Wednesday, June 13, 2018

The Ambitious "Annihilation"

It really takes a filmmaker with some guts to attempt a film as high-concept and potentially alienating as "Annihilation." Fortunately we have Alex Garland, hot off the success of "Ex Machina," directing his strangest and most ambitious project to date.

Based on the novel by Jeff VanderMeer, "Annihilation" is about a group of five female scientists who journey into a place called Area X on the Gulf coast that has been affected by an unknown force called "The Shimmer." Natalie Portman stars as Lena, a biologist whose husband Kane (Oscar Isaac), was part of the last mission into the Shimmer. He returned alone and disoriented before falling deathly ill. Lena is joined by a psychologist, Ventress (Jennifer Jason Leigh), a physicist, Radek (Tessa Thompson), a paramedic, Thorensen (Gina Rodriguez), and a geologist/surveyor, Sheppard (Tuva Novotny).

This is a hard science fiction film, heavy on ideas and light on action. There are some scenes of suspense and horror, but mostly of the existential kind. That's not to say that the film is ever a bore. It's quite the opposite. From the moment the team passes the iridescent soap bubble borders of the Shimmer, we're inundated with fantastic, otherworldly images. The colors are saturated, the atmosphere is tense, and there's this lingering sense of dread that hangs over the whole picture. There are several nods to Andrei Tarkovsky's "Stalker," which has some plot similarities to "Annihilation," but this is a very different kind of story. Its metaphors are more specific and its storytelling is much easier to parse. Audiences will still need to have some patience with it, and be willing to put some pieces together themselves, but the narrative is ultimately pretty conventional.

On the other hand, the story often feels beside the point. "Annihilation" works best as a sensory experience. The filmmakers went to great lengths to create this fascinating, nightmarish place where it seems like nature has gone mad, and the characters are constantly battling the urge to go mad along with it. Mutated plant and animal life, abandoned and overgrown structures, and even the light filtered through the Shimmer all look uniquely strange and unnerving. There are long stretches of silence or very limited music to really help all that atmosphere soak in. We know from very early on that the majority of the characters are going to fall victim to the Shimmer, just not when or how or in what horrifically phantasmagorical fashion.

I also appreciate that the ideas that the film tackles are thoughtful ones, and handled in a fairly detached and ambivalent manner.
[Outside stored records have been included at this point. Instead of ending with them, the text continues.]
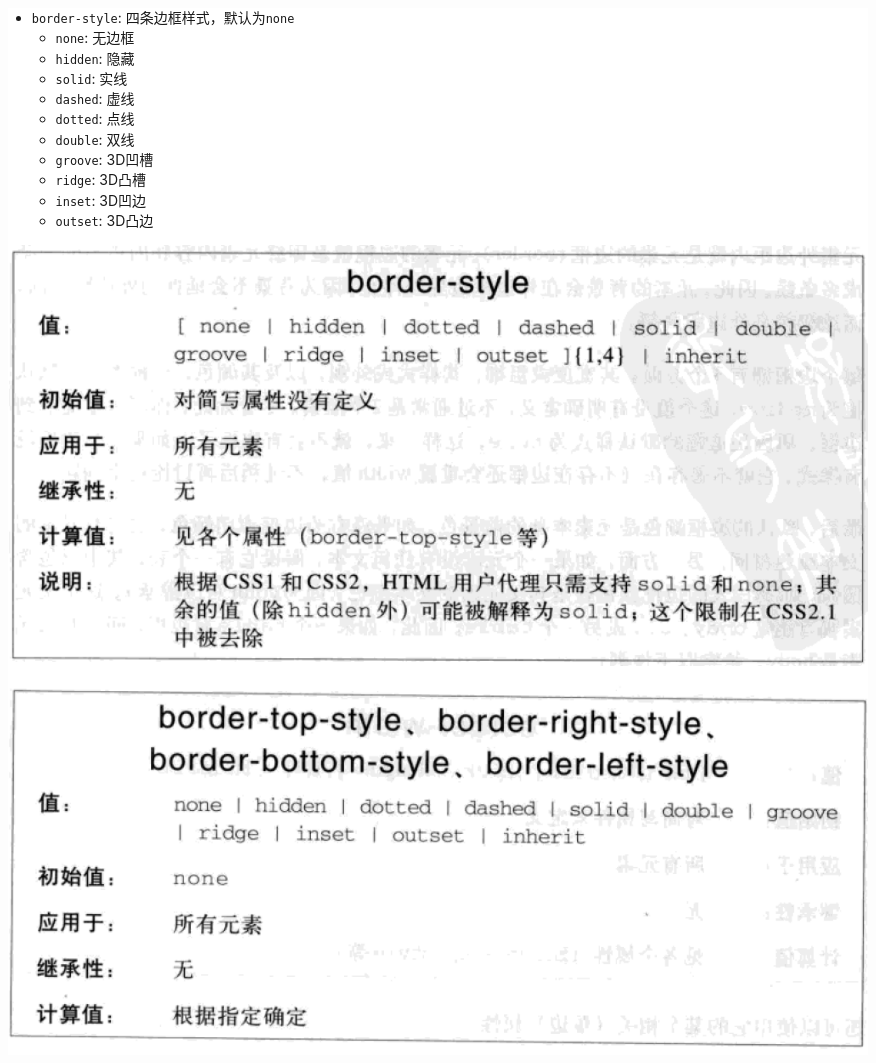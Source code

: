 * `border-style`: 四条边框样式，默认为`none`
  * `none`: 无边框
  * `hidden`: 隐藏
  * `solid`: 实线
  * `dashed`: 虚线
  * `dotted`: 点线
  * `double`: 双线
  * `groove`: 3D凹槽
  * `ridge`: 3D凸槽
  * `inset`: 3D凹边
  * `outset`: 3D凸边

![border-style](images/border-style.png)

![border-style-4](images/border-style-4.png)

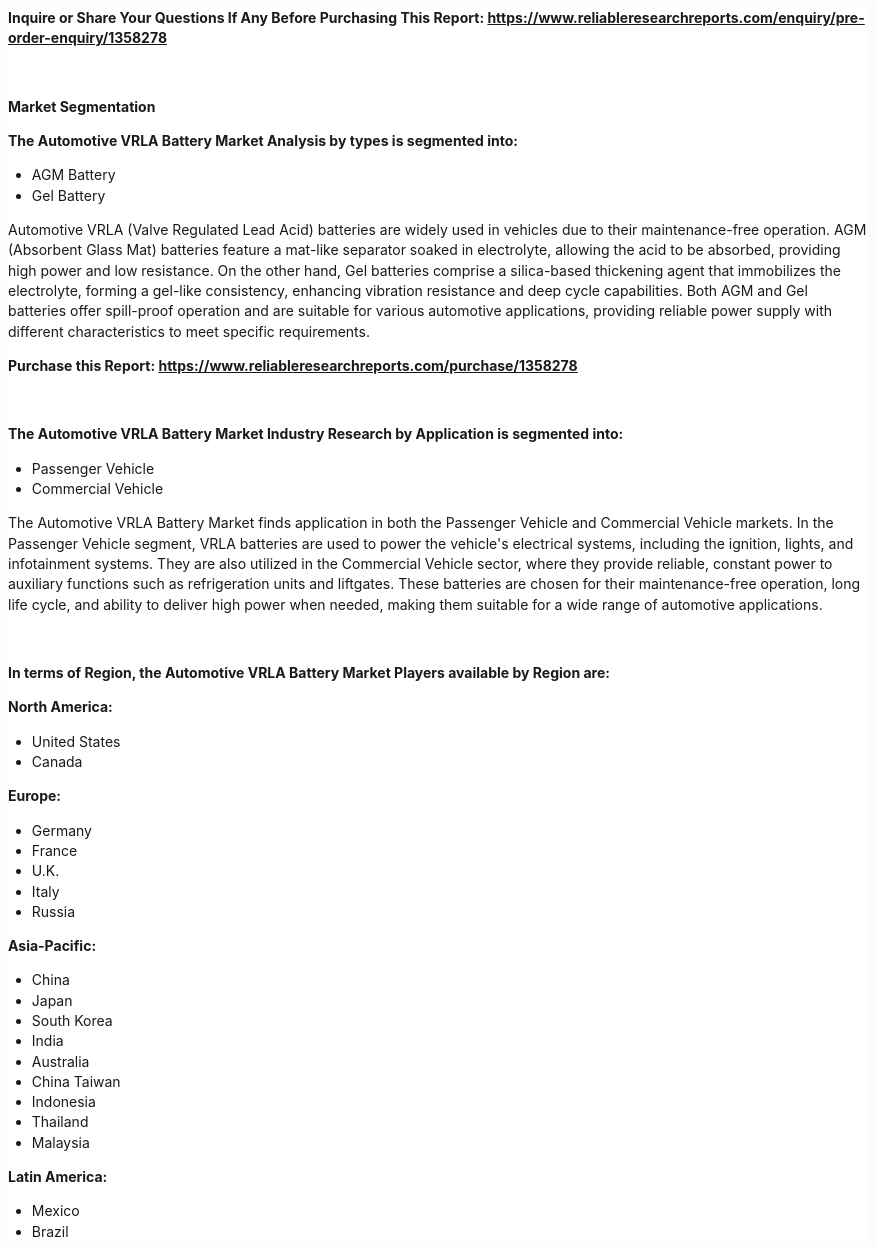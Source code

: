 <p><strong>Inquire or Share Your Questions If Any Before Purchasing This Report: <a href="https://www.reliableresearchreports.com/enquiry/pre-order-enquiry/1358278">https://www.reliableresearchreports.com/enquiry/pre-order-enquiry/1358278</a></strong></p>
<p>&nbsp;</p>
<p><strong>Market Segmentation</strong></p>
<p><strong>The Automotive VRLA Battery Market Analysis by types is segmented into:</strong></p>
<p><ul><li>AGM Battery</li><li>Gel Battery</li></ul></p>
<p><p>Automotive VRLA (Valve Regulated Lead Acid) batteries are widely used in vehicles due to their maintenance-free operation. AGM (Absorbent Glass Mat) batteries feature a mat-like separator soaked in electrolyte, allowing the acid to be absorbed, providing high power and low resistance. On the other hand, Gel batteries comprise a silica-based thickening agent that immobilizes the electrolyte, forming a gel-like consistency, enhancing vibration resistance and deep cycle capabilities. Both AGM and Gel batteries offer spill-proof operation and are suitable for various automotive applications, providing reliable power supply with different characteristics to meet specific requirements.</p></p>
<p><strong>Purchase this Report:&nbsp;<a href="https://www.reliableresearchreports.com/purchase/1358278">https://www.reliableresearchreports.com/purchase/1358278</a></strong></p>
<p>&nbsp;</p>
<p><strong>The Automotive VRLA Battery Market Industry Research by Application is segmented into:</strong></p>
<p><ul><li>Passenger Vehicle</li><li>Commercial Vehicle</li></ul></p>
<p><p>The Automotive VRLA Battery Market finds application in both the Passenger Vehicle and Commercial Vehicle markets. In the Passenger Vehicle segment, VRLA batteries are used to power the vehicle's electrical systems, including the ignition, lights, and infotainment systems. They are also utilized in the Commercial Vehicle sector, where they provide reliable, constant power to auxiliary functions such as refrigeration units and liftgates. These batteries are chosen for their maintenance-free operation, long life cycle, and ability to deliver high power when needed, making them suitable for a wide range of automotive applications.</p></p>
<p>&nbsp;</p>
<p><strong>In terms of Region, the Automotive VRLA Battery Market Players available by Region are:</strong></p>
<p>
    <p> <strong> North America: </strong>
        <ul>
            <li>United States</li>
            <li>Canada</li>
        </ul>
        </p> 
    <p> <strong> Europe: </strong>
        <ul>
            <li>Germany</li>
            <li>France</li>
            <li>U.K.</li>
            <li>Italy</li>
            <li>Russia</li>
        </ul>
        </p> 
    <p> <strong> Asia-Pacific: </strong>
        <ul>
            <li>China</li>
            <li>Japan</li>
            <li>South Korea</li>
            <li>India</li>
            <li>Australia</li>
            <li>China Taiwan</li>
            <li>Indonesia</li>
            <li>Thailand</li>
            <li>Malaysia</li>
        </ul>
        </p> 
    <p> <strong> Latin America: </strong>
        <ul>
            <li>Mexico</li>
            <li>Brazil</li>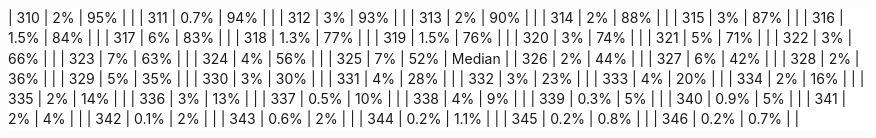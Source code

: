 | 310 | 2% | 95% |  |
| 311 | 0.7% | 94% |  |
| 312 | 3% | 93% |  |
| 313 | 2% | 90% |  |
| 314 | 2% | 88% |  |
| 315 | 3% | 87% |  |
| 316 | 1.5% | 84% |  |
| 317 | 6% | 83% |  |
| 318 | 1.3% | 77% |  |
| 319 | 1.5% | 76% |  |
| 320 | 3% | 74% |  |
| 321 | 5% | 71% |  |
| 322 | 3% | 66% |  |
| 323 | 7% | 63% |  |
| 324 | 4% | 56% |  |
| 325 | 7% | 52% | Median |
| 326 | 2% | 44% |  |
| 327 | 6% | 42% |  |
| 328 | 2% | 36% |  |
| 329 | 5% | 35% |  |
| 330 | 3% | 30% |  |
| 331 | 4% | 28% |  |
| 332 | 3% | 23% |  |
| 333 | 4% | 20% |  |
| 334 | 2% | 16% |  |
| 335 | 2% | 14% |  |
| 336 | 3% | 13% |  |
| 337 | 0.5% | 10% |  |
| 338 | 4% | 9% |  |
| 339 | 0.3% | 5% |  |
| 340 | 0.9% | 5% |  |
| 341 | 2% | 4% |  |
| 342 | 0.1% | 2% |  |
| 343 | 0.6% | 2% |  |
| 344 | 0.2% | 1.1% |  |
| 345 | 0.2% | 0.8% |  |
| 346 | 0.2% | 0.7% |  |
The Shimmer could represent a lot of different things, but the film compares its destructive powers to the spread of cancer and the self-destructive impulses of its heroine. It argues that these are things that are better understood through scientific observation, without trying to impose a system of morality on their function. The film also leaves us without many concrete answers, suggesting that there is much about the Shimmer that is simply inexplicable. And frankly, not enough media is brave enough to do that.

In a film like this the characters are pretty thinly drawn by necessity. Still, I found the performances of Natalie Portman, Oscar Isaac, and Jennifer Jason Leigh very effective. All of them have to sell some very outlandish material, but they do sell it. We see enough of Lena and Kane's relationship in flashbacks to give Lena's present day actions some emotional weight. Jennifer Jason Leigh's performance is as disturbing as any of the creepy Shimmer critters. "Annihilation" is ultimately as much about the characters' motivations as it is about the phenomena that they investigate, and we're left with a lot of ambiguity here too.

In short, "Annihilation" is determined to make the viewer engage with its themes and ideas, to follow the patterns and pick apart the details in search of meaning. It's one of those films that rewards multiple viewings, but is certainly impressive enough after only a single one. It's a film too cold and cerebral to really love, but it succeeded in getting under my skin. And it did get me to think and wonder and second guess myself in a way that few films have.